Configuration file should be a “,” delimited csv file with information about your experiments. You can find example config file path by running:

system.file("extdata", "config.csv", package = "amplican")

Columns of the config file:

If you have only forward primers leave column Reverse_Primer empty, leave empty also the Reverse_Reads column. You can still use amplican like normal.

3 Default options

To run amplican with default options, along with generation of all posible reports you can use amplicanPipeline function. We have already attached results of the default amplican analysis (look at other vignettes) of the example dataset, but take a look below at how you can do that yourself. Be prepared to grab a coffe when running amplicanPipeline with knit_files = TRUE as this will take some time. You will understand it is worth waiting when reports will be ready.

# path to example config file
config <- system.file("extdata", "config.csv", package = "amplican")
# path to example fastq files
fastq_folder <- system.file("extdata", package = "amplican") 
# output folder, a full path
results_folder <- tempdir()  

#  run amplican
amplicanPipeline(config, fastq_folder, results_folder)

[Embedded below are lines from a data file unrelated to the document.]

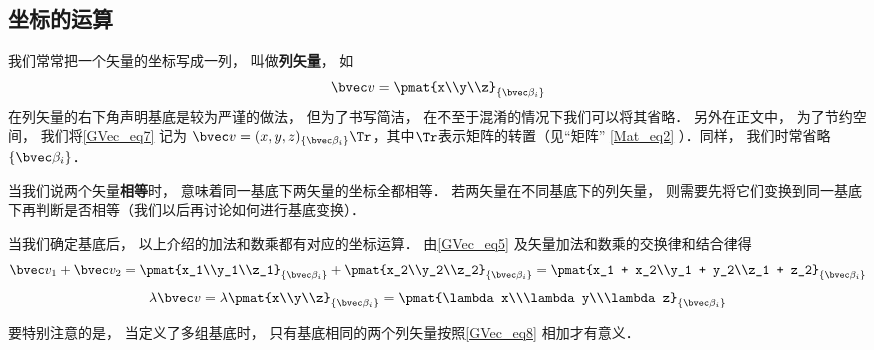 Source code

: \subsection{坐标的运算}
我们常常把一个矢量的坐标写成一列， 叫做\textbf{列矢量}， 如
\begin{equation}\label{GVec_eq7}
\bvec v = \pmat{x\\y\\z}_{\{\bvec\beta_i\}}
\end{equation}
在列矢量的右下角声明基底是较为严谨的做法， 但为了书写简洁， 在不至于混淆的情况下我们可以将其省略． 另外在正文中， 为了节约空间， 我们将\autoref{GVec_eq7} 记为 $\bvec v = (x, y, z)_{\{\bvec\beta_i\}}\Tr$，其中$\Tr$表示矩阵的转置（见“矩阵” \autoref{Mat_eq2} ）．同样， 我们时常省略 $\{\bvec\beta_i\}$．

当我们说两个矢量\textbf{相等}时， 意味着同一基底下两矢量的坐标全都相等． 若两矢量在不同基底下的列矢量， 则需要先将它们变换到同一基底下再判断是否相等（我们以后再讨论如何进行基底变换）．

当我们确定基底后， 以上介绍的加法和数乘都有对应的坐标运算． 由\autoref{GVec_eq5} 及矢量加法和数乘的交换律和结合律得
\begin{equation}\label{GVec_eq8}
\bvec v_1 + \bvec v_2 = \pmat{x_1\\y_1\\z_1}_{\{\bvec\beta_i\}} + \pmat{x_2\\y_2\\z_2}_{\{\bvec\beta_i\}} = \pmat{x_1 + x_2\\y_1 + y_2\\z_1 + z_2}_{\{\bvec\beta_i\}}
\end{equation}
\begin{equation}\label{GVec_eq9}
\lambda \bvec v = \lambda\pmat{x\\y\\z}_{\{\bvec\beta_i\}} = \pmat{\lambda x\\\lambda y\\\lambda z}_{\{\bvec\beta_i\}}
\end{equation}

要特别注意的是， 当定义了多组基底时， 只有基底相同的两个列矢量按照\autoref{GVec_eq8} 相加才有意义．


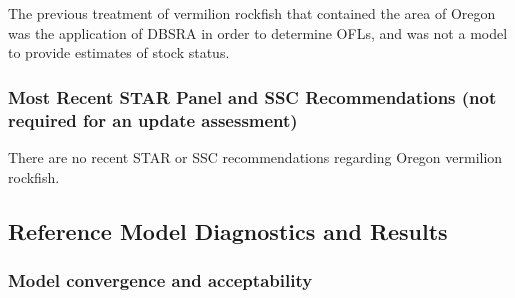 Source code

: \documentclass[11pt,
  english,
  a4paper,
]{article}
\begin{document}
\leavevmode\tagmcend\tagstructend


The previous treatment of vermilion rockfish that contained the area of Oregon was the application of DBSRA in order to determine OFLs, and was not a model to provide estimates of stock status.

\leavevmode\tagmcend\tagstructend\par


\hypertarget{most-recent-star-panel-and-ssc-recommendations-not-required-for-an-update-assessment}{%
\subsubsection{Most Recent STAR Panel and SSC Recommendations (not required for an update assessment)}\label{most-recent-star-panel-and-ssc-recommendations-not-required-for-an-update-assessment}}

\leavevmode\tagmcend\tagstructend


There are no recent STAR or SSC recommendations regarding Oregon vermilion rockfish.

\leavevmode\tagmcend\tagstructend\par


\hypertarget{reference-model-diagnostics-and-results}{%
\subsection{Reference Model Diagnostics and Results}\label{reference-model-diagnostics-and-results}}

\leavevmode\tagmcend\tagstructend


\hypertarget{model-convergence-and-acceptability}{%
\subsubsection{Model convergence and acceptability}\label{model-convergence-and-acceptability}}

\leavevmode\tagmcend\tagstructend

\end{document}
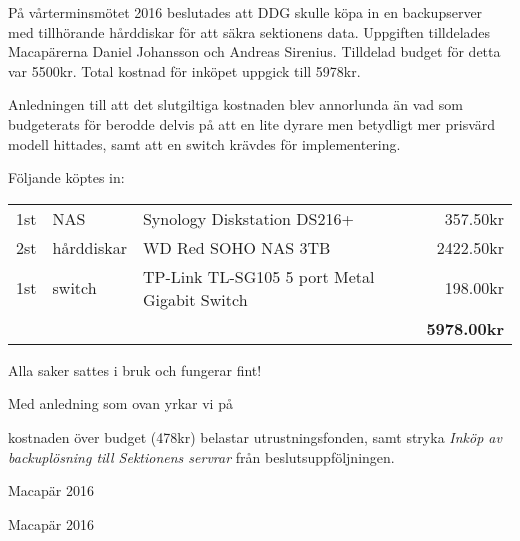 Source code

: \documentclass[../_main/handlingar.tex]{subfiles}
\begin{document}

På vårterminsmötet 2016 beslutades att DDG skulle köpa in en backupserver med tillhörande hårddiskar för att säkra sektionens data. Uppgiften tilldelades Macapärerna Daniel Johansson och Andreas Sirenius. Tilldelad budget för detta var 5500kr. Total kostnad för inköpet uppgick till 5978kr.

Anledningen till att det slutgiltiga kostnaden blev annorlunda än vad som budgeterats för berodde delvis på att en lite dyrare men betydligt mer prisvärd modell hittades, samt att en switch krävdes för implementering.

Följande köptes in:
\begin{table}[H]
\begin{tabular}{l l l r}
    1st & NAS & Synology Diskstation DS216+ & 357.50kr\\
    2st & hårddiskar & WD Red SOHO NAS 3TB & 2422.50kr\\
    1st & switch & TP-Link TL-SG105 5 port Metal Gigabit Switch & 198.00kr\\
    \hline
    & & & \textbf{5978.00kr}\\
\end{tabular}
\end{table}

Alla saker sattes i bruk och fungerar fint!

Med anledning som ovan yrkar vi på

\begin{attsatser}
    \att kostnaden över budget (478kr) belastar utrustningsfonden, samt
    \att stryka \emph{Inköp av backuplösning till Sektionens servrar} från beslutsuppföljningen.
\end{attsatser}

\begin{signatures}{2}
    \mvh
    \signature{Daniel Johansson}{Macapär 2016}
    \signature{Andreas Sirenius}{Macapär 2016}
\end{signatures}
\end{document}
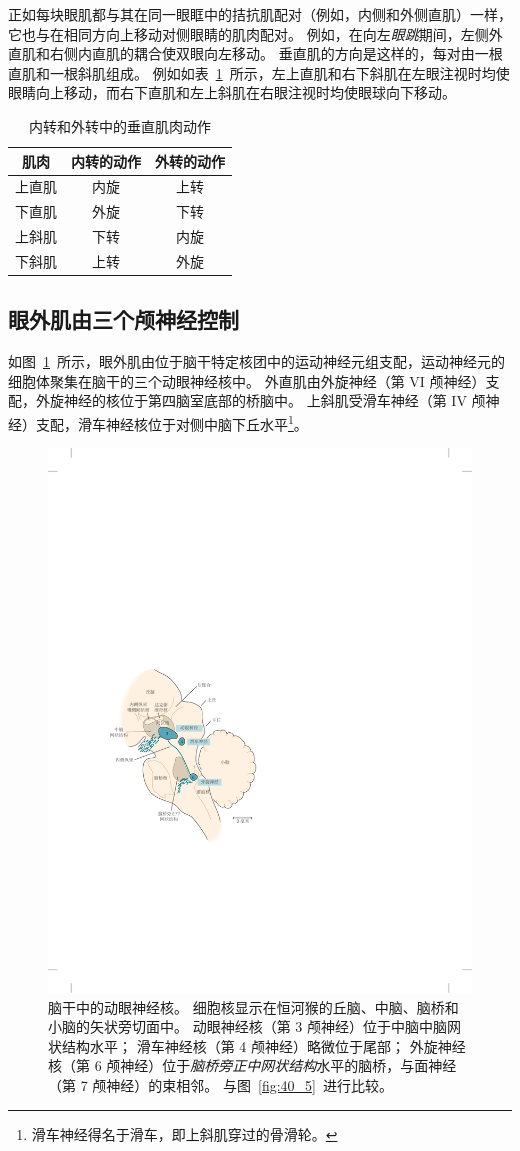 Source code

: 正如每块眼肌都与其在同一眼眶中的拮抗肌配对（例如，内侧和外侧直肌）一样，它也与在相同方向上移动对侧眼睛的肌肉配对。
例如，在向左\textit{眼跳}期间，左侧外直肌和右侧内直肌的耦合使双眼向左移动。
垂直肌的方向是这样的，每对由一根直肌和一根斜肌组成。
例如如表~\ref{tab:35_1}~所示，左上直肌和右下斜肌在左眼注视时均使眼睛向上移动，而右下直肌和左上斜肌在右眼注视时均使眼球向下移动。


\begin{table}[htbp]
	\caption{内转和外转中的垂直肌肉动作\label{tab:35_1}}
	\centering
	\begin{tabular}{ccc}
		\toprule
		肌肉 & 内转的动作 
		& 外转的动作 \\
		\midrule
		上直肌 & 内旋  & 上转 \\
		下直肌      & 外旋 	& 下转 \\
		上斜肌      & 下转 	& 内旋 \\
		下斜肌      & 上转 	& 外旋 \\
		\bottomrule
	\end{tabular}
\end{table}



\subsection{眼外肌由三个颅神经控制}

如图~\ref{fig:35_3}~所示，眼外肌由位于脑干特定核团中的运动神经元组支配，运动神经元的细胞体聚集在脑干的三个动眼神经核中。
外直肌由外旋神经（第 VI 颅神经）支配，外旋神经的核位于第四脑室底部的桥脑中。
上斜肌受滑车神经（第 IV 颅神经）支配，滑车神经核位于对侧中脑下丘水平\footnote{滑车神经得名于滑车，即上斜肌穿过的骨滑轮。}。


\begin{figure}[htbp]
	\centering
	\includegraphics[width=0.62\linewidth]{chap35/fig_35_3}
	\caption{脑干中的动眼神经核。
		细胞核显示在恒河猴的丘脑、中脑、脑桥和小脑的矢状旁切面中。
		动眼神经核（第 3 颅神经）位于中脑中脑网状结构水平；
		滑车神经核（第 4 颅神经）略微位于尾部；
		外旋神经核（第 6 颅神经）位于\textit{脑桥旁正中网状结构}水平的脑桥，与面神经（第 7 颅神经）的束相邻\cite{henn1982primate}。 
		与图~\ref{fig:40_5}~进行比较。}
	\label{fig:35_3}
\end{figure}


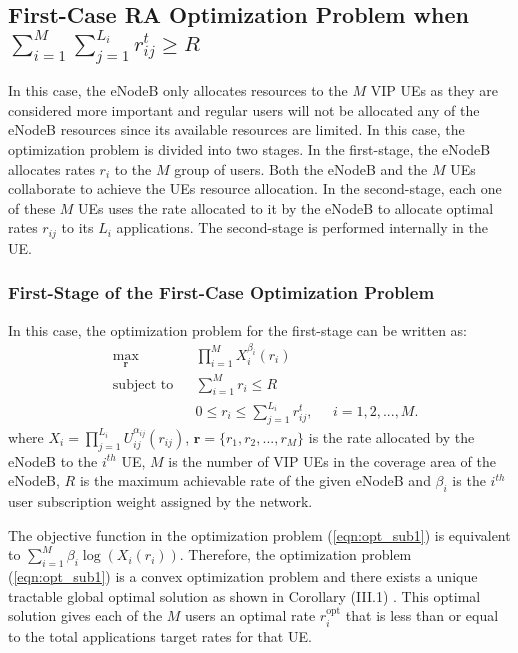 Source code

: \documentclass[journal]{IEEEtran} 				\IEEEoverridecommandlockouts 						\usepackage{amsmath,amssymb}
\begin{document}
\subsection{First-Case RA Optimization Problem when $\sum_{i=1}^{M}\sum_{j=1}^{L_i}r_{ij}^t\geq R$} \label{First-Case-RA}
In this case, the eNodeB only allocates resources to the $M$ VIP UEs as they are considered more important and regular users will not be allocated any of the eNodeB resources since its available resources are limited. In this case, the optimization problem is divided into two stages. In the first-stage, the eNodeB allocates rates $r_i$ to the $M$ group of users. Both the eNodeB and the $M$ UEs collaborate to achieve the UEs resource allocation. In the second-stage, each one of these $M$ UEs uses the rate allocated to it by the eNodeB to allocate optimal rates $r_{ij}$ to its  $L_i$ applications. The second-stage is performed internally in the UE.
\subsubsection{First-Stage of the First-Case Optimization Problem}\label{FC-FS-RA}
In this case, the optimization problem for the first-stage can be written as:
\begin{equation}\label{eqn:opt_sub1}
\begin{aligned}
& \underset{\textbf{r}}{\text{max}}
& & \prod_{i=1}^{M}X_i^{\beta_{i}}(r_i) \\
& \text{subject to}
& & \sum_{i=1}^{M}r_i \leq R\\
& & & 0 \leq  r_i \leq \sum_{j=1}^{L_i}r_{ij}^t, \;\;\;\;\; i = 1,2, ...,M.
\end{aligned}
\end{equation}
where $X_i=\prod_{j=1}^{L_i}U_{ij}^{\alpha_{ij}}(r_{ij})$, $\textbf{r} =\{r_1,r_2,...,r_M\}$ is the rate allocated by the eNodeB to the $i^{th}$ UE, $M$ is the number of VIP UEs in the coverage area of the eNodeB, $R$ is the maximum achievable rate of the given eNodeB and $\beta_i$ is the $i^{th}$ user subscription weight assigned by the network.

The objective function in the optimization problem (\ref{eqn:opt_sub1}) is equivalent to $\sum_{i=1}^{M}\beta_i \log(X_i(r_i))$. Therefore, the optimization problem (\ref{eqn:opt_sub1}) is a convex optimization problem and there exists a unique tractable global optimal solution as shown in Corollary (III.1) \cite{Ahmed_Utility3}. This optimal solution gives each of the $M$ users an optimal rate $r_i^{\text{opt}}$ that is  less than or equal to the total applications target rates for that UE.
\end{document}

# results of the analysis can be found at
message(results_folder)

Take a look into “results_folder” folder. Here you can find .Rmd files that are our reports for example dataset. We already crafted .html versions and you can find them in the “reports” folder. Open one of the reports with your favourite browser now. To zoom on an image just open it in new window (right click -> open image in new tab).

amplicanPipeline just crafted very detailed reports for you, but this is not all, if you need something different e.g. different plot colours, just change the .Rmd file and knit it again. This way you have all the power over plotting.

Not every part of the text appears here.